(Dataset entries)

____________

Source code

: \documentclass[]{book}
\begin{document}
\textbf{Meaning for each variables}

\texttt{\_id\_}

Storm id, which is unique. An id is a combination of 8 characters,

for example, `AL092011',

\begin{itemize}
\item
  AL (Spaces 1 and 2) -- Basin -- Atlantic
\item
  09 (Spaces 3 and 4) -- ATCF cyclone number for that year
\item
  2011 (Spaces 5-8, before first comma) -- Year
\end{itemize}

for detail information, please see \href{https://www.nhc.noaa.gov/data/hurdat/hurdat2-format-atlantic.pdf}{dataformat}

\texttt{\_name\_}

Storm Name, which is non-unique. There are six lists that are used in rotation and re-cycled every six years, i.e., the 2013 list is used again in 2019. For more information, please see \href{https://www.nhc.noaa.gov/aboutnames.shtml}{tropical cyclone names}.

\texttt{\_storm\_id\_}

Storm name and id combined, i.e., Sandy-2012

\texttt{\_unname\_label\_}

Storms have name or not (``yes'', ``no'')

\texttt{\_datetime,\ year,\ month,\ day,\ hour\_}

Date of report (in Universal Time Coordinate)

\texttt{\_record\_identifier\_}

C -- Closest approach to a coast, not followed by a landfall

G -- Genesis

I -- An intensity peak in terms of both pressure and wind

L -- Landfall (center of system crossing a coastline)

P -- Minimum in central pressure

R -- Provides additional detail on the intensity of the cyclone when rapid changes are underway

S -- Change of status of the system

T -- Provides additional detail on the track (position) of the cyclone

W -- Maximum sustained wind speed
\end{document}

____________

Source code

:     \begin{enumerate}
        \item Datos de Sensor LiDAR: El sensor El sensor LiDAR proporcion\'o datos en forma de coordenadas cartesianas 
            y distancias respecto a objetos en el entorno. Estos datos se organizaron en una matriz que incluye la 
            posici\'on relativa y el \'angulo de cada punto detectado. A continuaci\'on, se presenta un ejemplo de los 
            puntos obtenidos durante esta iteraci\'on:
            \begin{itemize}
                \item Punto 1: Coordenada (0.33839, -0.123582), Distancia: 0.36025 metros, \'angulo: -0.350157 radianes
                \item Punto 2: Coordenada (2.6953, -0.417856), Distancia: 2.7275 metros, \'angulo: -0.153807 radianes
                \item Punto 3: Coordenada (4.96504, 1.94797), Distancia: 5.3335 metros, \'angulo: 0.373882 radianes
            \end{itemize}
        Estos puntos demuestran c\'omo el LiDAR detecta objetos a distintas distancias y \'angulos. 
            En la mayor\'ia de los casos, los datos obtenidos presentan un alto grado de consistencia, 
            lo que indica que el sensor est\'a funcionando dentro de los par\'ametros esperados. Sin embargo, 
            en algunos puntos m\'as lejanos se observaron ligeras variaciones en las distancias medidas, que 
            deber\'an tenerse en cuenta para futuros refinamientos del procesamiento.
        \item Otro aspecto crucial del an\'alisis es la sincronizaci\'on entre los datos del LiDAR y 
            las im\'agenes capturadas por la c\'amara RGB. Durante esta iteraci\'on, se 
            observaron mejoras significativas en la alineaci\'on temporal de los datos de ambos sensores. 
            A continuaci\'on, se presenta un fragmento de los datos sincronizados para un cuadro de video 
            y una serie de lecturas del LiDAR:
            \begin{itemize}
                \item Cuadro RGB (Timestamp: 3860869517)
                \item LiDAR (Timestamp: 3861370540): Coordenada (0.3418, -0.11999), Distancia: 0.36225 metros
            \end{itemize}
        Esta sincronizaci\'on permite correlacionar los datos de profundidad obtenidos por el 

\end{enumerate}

____________

§ **What to produce**:
Spot every line in the entries that includes the word "objetos", and copy each one out.

§ **Solution to the problem**:
            y distancias respecto a objetos en el entorno. Estos datos se organizaron en una matriz que incluye la 
        Estos puntos demuestran c\'omo el LiDAR detecta objetos a distintas distancias y \'angulos. 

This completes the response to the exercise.